-- Information shown --
· · · · ·

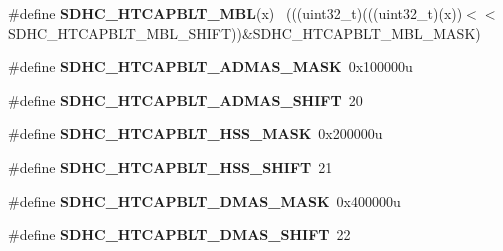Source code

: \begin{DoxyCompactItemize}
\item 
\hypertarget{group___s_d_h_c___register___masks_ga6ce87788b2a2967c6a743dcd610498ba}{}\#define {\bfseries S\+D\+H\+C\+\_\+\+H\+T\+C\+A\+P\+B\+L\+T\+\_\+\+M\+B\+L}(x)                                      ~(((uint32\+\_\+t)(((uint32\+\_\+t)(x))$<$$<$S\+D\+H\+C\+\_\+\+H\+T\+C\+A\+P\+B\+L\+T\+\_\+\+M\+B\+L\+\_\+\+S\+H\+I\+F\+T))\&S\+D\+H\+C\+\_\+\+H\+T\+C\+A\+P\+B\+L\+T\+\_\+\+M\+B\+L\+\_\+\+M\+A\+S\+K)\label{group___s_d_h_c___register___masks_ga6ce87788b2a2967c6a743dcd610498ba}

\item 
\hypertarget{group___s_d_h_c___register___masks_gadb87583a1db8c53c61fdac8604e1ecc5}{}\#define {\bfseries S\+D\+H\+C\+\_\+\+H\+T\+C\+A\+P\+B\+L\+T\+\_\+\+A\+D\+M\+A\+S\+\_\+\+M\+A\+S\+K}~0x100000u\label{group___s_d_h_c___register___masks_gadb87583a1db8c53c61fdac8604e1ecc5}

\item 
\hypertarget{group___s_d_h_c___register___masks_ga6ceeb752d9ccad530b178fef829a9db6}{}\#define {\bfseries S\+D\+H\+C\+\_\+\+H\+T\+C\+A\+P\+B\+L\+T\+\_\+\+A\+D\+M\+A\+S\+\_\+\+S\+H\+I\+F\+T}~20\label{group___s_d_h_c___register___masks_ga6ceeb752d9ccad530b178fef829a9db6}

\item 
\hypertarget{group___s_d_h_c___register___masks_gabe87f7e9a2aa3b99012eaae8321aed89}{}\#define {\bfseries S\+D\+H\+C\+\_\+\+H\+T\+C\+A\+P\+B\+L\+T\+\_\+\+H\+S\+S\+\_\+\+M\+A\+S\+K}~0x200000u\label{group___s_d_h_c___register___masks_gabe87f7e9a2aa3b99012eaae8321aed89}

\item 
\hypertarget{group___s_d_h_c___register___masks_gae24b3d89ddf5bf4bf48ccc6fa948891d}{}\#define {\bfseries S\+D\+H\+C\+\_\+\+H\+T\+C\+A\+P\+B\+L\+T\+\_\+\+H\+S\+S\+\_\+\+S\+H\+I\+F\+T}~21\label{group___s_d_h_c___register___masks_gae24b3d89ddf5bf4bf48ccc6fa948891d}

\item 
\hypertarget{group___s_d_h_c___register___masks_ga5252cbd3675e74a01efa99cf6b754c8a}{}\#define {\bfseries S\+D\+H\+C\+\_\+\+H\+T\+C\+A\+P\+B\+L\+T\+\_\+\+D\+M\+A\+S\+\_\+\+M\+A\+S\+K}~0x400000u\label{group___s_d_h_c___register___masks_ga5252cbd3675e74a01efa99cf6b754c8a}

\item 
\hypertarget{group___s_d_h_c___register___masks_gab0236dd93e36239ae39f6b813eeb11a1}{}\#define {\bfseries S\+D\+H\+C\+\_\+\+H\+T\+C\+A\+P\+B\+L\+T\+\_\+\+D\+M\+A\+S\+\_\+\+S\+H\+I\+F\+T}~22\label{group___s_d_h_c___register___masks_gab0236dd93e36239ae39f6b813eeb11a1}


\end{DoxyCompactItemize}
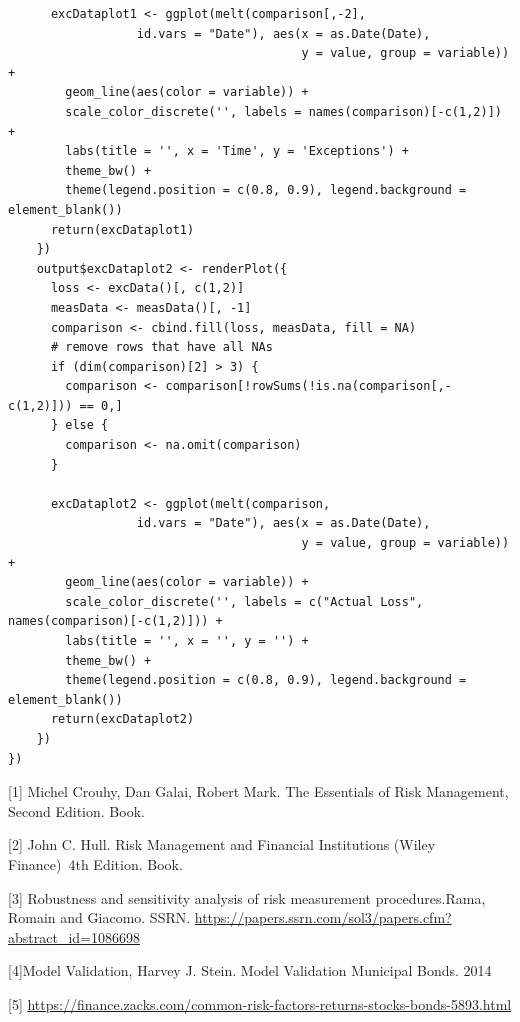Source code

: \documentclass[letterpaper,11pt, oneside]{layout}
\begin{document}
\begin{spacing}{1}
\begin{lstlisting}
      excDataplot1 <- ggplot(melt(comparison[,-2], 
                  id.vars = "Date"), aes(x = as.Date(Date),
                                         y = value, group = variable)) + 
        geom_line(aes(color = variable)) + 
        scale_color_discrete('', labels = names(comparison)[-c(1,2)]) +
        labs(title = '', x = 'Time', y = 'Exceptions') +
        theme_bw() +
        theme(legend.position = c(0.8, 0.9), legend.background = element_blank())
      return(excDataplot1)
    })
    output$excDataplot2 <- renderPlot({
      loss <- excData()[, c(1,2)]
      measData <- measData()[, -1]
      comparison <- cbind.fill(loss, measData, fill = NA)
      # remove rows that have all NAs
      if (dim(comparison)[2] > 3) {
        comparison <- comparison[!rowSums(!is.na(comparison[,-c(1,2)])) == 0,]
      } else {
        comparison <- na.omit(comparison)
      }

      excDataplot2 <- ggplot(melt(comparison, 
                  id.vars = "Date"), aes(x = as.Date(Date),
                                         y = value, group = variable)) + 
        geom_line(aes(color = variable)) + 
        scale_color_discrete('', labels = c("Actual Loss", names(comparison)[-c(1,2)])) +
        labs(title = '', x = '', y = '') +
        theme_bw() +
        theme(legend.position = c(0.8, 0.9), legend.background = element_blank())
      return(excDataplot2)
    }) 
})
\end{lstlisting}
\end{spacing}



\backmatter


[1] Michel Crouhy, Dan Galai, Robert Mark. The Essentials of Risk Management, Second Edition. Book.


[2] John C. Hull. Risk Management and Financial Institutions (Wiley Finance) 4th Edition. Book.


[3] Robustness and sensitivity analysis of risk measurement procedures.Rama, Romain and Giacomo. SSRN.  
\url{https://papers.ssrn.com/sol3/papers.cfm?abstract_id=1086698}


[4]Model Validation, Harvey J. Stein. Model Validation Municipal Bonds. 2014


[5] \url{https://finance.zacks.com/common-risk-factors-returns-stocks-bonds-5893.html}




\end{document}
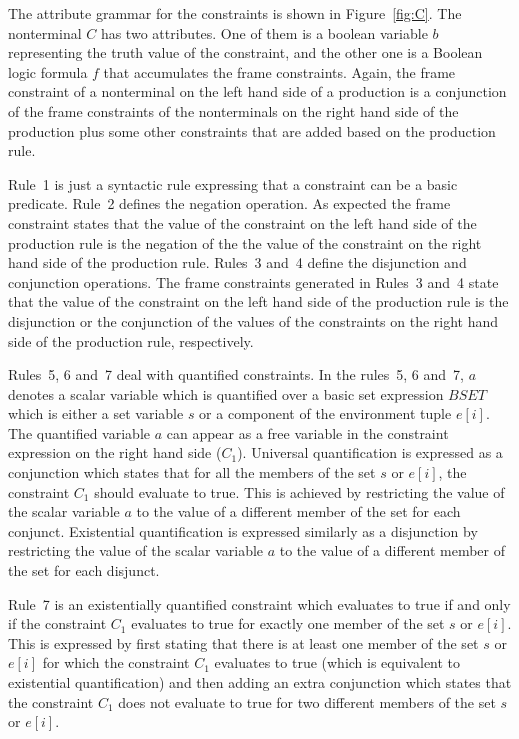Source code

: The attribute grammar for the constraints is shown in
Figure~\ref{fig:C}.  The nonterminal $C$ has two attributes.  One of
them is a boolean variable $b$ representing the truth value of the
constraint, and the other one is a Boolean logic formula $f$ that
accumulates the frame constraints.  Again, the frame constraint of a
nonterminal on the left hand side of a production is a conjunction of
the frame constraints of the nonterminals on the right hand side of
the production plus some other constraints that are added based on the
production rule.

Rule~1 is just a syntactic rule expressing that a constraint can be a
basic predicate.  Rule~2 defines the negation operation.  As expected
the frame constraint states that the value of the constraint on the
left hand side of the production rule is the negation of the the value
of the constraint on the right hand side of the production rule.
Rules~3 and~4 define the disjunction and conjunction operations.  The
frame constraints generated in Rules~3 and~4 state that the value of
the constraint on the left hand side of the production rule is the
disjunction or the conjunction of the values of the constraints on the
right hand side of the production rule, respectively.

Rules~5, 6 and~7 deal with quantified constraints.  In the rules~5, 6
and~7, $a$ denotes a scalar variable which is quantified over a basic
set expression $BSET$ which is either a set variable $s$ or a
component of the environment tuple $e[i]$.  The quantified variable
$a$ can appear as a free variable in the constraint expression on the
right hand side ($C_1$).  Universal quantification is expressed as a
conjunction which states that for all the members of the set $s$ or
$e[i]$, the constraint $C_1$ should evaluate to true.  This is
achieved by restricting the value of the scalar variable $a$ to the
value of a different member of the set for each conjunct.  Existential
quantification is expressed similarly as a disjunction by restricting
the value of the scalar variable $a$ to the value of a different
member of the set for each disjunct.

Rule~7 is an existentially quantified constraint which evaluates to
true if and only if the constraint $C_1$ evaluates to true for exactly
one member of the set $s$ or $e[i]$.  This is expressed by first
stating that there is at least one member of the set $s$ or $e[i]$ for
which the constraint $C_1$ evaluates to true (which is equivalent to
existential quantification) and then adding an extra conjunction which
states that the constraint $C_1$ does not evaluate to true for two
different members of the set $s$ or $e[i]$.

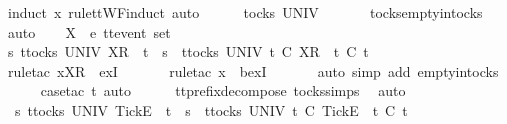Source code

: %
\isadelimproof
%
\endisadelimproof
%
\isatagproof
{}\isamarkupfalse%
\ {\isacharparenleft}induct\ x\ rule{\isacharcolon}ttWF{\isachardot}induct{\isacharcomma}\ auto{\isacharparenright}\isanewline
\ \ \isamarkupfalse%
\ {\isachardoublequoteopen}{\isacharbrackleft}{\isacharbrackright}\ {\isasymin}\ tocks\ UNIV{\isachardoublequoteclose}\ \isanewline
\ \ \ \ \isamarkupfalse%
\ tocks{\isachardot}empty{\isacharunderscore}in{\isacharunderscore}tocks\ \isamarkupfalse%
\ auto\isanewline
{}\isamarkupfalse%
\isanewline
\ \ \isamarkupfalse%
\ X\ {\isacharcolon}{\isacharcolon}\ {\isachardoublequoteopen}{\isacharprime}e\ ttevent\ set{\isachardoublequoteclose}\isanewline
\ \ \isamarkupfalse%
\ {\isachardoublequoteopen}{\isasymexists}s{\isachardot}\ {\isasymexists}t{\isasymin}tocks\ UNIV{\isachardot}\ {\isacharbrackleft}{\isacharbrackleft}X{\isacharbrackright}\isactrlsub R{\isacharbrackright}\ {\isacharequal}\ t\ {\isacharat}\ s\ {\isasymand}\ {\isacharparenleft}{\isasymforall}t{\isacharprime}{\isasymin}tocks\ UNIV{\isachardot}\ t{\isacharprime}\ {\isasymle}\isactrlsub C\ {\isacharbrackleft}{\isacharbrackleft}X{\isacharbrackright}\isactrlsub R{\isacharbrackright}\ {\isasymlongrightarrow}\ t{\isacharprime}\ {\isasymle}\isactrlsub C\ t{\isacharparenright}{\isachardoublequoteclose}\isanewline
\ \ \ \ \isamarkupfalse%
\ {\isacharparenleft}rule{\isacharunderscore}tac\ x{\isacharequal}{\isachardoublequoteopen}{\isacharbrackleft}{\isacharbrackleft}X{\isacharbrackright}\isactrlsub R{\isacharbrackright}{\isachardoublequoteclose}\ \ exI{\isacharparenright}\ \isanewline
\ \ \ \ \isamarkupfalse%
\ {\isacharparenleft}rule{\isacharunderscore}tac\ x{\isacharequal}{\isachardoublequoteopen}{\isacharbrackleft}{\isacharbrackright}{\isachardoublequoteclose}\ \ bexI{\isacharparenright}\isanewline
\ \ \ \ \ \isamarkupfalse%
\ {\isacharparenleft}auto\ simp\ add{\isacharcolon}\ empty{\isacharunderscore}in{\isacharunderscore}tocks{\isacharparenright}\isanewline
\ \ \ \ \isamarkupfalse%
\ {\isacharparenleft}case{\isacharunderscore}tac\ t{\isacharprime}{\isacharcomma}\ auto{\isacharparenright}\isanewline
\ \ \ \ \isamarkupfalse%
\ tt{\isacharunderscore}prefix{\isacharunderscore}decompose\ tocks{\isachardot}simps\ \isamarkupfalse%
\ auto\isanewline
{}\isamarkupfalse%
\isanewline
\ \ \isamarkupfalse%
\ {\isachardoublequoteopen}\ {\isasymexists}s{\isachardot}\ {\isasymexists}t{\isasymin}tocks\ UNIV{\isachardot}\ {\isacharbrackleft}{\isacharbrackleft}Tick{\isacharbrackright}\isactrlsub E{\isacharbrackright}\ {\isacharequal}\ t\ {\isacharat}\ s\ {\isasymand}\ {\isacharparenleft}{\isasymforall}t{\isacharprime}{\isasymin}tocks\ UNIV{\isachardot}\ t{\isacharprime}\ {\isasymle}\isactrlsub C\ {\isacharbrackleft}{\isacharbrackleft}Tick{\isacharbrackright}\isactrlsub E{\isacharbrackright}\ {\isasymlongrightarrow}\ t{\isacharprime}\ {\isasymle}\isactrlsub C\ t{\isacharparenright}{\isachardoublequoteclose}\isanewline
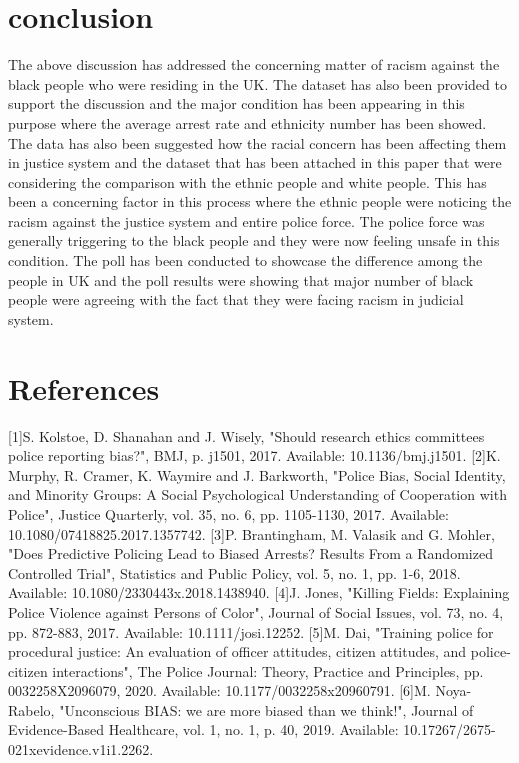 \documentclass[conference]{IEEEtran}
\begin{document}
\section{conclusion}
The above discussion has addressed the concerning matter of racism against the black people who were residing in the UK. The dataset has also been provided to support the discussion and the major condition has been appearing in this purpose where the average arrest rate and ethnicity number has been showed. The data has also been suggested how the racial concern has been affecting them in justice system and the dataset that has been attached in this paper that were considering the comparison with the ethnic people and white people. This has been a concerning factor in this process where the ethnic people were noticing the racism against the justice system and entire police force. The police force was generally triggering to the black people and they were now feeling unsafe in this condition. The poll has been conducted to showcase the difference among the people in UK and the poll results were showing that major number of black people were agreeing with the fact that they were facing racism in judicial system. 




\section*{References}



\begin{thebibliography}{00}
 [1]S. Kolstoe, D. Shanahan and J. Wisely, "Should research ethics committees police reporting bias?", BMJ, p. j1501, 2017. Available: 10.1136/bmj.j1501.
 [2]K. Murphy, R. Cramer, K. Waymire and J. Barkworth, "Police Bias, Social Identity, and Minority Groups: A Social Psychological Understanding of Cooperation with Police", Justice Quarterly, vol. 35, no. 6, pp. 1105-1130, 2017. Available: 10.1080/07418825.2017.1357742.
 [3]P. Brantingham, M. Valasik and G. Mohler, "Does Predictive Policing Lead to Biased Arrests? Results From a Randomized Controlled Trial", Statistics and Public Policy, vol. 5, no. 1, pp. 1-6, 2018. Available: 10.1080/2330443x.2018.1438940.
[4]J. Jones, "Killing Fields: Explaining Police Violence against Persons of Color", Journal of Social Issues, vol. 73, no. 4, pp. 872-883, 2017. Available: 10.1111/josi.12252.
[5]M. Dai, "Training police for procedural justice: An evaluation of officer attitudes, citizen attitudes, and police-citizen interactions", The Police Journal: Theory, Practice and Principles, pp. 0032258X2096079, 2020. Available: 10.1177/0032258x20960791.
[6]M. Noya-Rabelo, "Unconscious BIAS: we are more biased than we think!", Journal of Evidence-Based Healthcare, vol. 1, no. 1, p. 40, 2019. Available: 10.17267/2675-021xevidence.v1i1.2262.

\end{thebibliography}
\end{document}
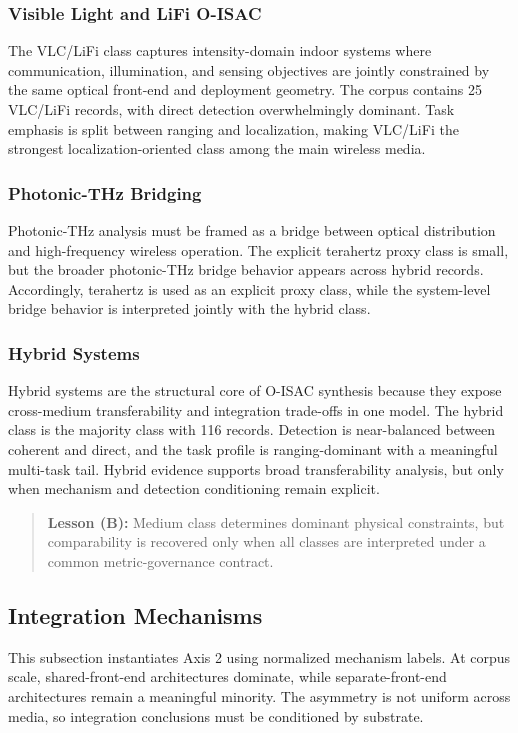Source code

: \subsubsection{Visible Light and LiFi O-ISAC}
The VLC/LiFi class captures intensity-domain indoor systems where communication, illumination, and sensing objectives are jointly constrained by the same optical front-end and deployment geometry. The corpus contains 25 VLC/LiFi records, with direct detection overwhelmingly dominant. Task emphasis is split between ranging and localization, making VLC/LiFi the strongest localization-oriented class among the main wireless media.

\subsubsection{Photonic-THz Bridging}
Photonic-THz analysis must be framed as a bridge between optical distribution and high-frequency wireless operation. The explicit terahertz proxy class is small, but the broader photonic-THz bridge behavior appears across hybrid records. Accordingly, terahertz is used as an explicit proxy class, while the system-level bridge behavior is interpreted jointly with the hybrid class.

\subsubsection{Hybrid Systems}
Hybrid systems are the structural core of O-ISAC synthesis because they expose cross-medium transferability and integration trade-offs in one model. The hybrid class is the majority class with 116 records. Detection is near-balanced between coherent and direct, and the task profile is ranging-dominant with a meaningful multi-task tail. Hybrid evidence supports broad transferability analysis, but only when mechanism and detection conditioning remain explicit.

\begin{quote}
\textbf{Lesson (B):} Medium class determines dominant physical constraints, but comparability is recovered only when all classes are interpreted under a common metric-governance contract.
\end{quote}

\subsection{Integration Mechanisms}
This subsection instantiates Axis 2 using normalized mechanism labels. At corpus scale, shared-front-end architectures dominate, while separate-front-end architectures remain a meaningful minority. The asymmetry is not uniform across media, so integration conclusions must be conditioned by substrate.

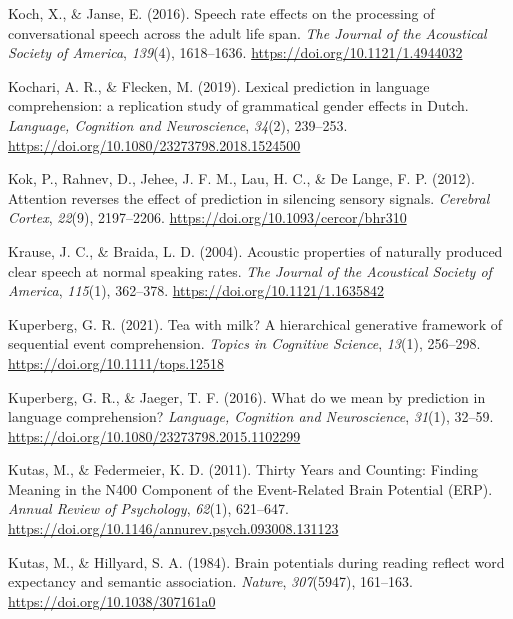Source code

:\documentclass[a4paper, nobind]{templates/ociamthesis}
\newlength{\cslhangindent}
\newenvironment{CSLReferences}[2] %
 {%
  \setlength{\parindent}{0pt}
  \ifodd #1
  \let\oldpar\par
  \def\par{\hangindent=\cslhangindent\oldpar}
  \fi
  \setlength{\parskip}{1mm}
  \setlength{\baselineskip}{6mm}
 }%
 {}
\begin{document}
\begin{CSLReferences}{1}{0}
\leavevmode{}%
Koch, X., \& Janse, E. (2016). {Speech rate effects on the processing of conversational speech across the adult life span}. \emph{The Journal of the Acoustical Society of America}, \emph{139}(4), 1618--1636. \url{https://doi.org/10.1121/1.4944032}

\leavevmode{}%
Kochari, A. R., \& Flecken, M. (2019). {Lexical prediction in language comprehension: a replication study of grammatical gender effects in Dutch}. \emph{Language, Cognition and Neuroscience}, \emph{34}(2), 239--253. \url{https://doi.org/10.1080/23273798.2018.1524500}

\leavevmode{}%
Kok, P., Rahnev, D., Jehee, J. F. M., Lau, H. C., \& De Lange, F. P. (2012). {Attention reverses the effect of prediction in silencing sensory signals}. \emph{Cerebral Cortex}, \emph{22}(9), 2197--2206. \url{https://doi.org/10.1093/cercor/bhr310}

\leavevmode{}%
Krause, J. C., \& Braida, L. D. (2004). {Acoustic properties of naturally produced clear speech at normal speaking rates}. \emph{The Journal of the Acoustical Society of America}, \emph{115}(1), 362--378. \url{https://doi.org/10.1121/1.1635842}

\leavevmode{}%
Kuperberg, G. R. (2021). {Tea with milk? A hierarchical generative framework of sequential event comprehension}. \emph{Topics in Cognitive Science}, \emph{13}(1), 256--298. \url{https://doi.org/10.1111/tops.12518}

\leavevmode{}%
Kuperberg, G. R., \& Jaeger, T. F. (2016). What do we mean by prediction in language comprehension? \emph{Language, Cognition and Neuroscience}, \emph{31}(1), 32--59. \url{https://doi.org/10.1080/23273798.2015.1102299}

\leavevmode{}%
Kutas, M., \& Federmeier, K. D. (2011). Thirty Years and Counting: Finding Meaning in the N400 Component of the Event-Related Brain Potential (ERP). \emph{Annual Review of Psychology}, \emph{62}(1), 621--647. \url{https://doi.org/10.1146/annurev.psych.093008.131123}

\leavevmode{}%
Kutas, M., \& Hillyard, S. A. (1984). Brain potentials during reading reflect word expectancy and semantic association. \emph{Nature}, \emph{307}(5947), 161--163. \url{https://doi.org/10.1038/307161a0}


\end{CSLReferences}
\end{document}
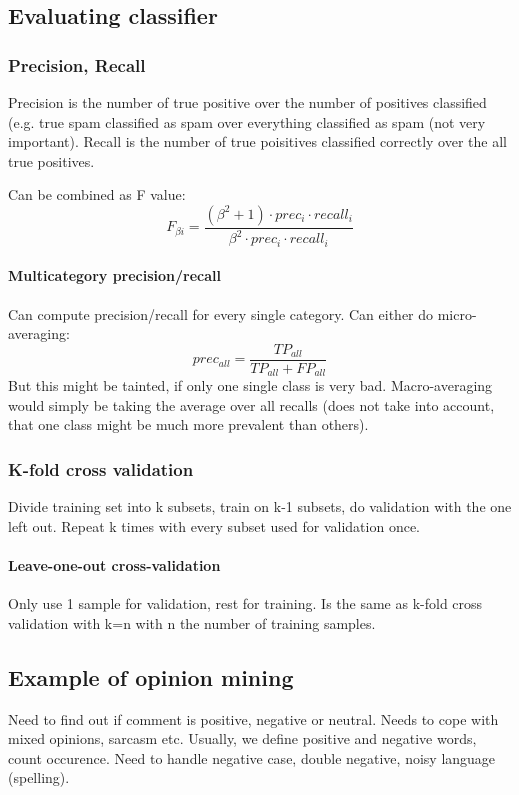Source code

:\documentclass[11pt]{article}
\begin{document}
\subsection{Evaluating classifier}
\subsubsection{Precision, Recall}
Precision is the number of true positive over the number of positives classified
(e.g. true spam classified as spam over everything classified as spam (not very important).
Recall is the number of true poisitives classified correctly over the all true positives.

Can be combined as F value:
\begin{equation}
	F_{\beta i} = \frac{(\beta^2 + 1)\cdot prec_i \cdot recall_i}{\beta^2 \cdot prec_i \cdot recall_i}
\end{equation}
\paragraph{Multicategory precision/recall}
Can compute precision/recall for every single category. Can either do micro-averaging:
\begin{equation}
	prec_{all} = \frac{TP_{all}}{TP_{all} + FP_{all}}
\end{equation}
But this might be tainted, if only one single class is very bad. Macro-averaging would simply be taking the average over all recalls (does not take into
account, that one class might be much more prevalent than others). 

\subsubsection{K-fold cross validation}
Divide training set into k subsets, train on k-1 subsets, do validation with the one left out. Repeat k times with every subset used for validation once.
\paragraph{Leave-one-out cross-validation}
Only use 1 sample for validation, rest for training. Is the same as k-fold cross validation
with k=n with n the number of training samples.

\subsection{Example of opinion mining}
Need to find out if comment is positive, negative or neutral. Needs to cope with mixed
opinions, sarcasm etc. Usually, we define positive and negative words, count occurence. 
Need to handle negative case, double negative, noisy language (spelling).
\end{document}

· · · · ·

-- What the exercise asks --
Reproduce only the lines between the line containing "opinions, sarcasm etc." and the last line of the records, those two lines included, exactly.

-- Written solution --
opinions, sarcasm etc. Usually, we define positive and negative words, count occurence. 
Need to handle negative case, double negative, noisy language (spelling).
\end{document}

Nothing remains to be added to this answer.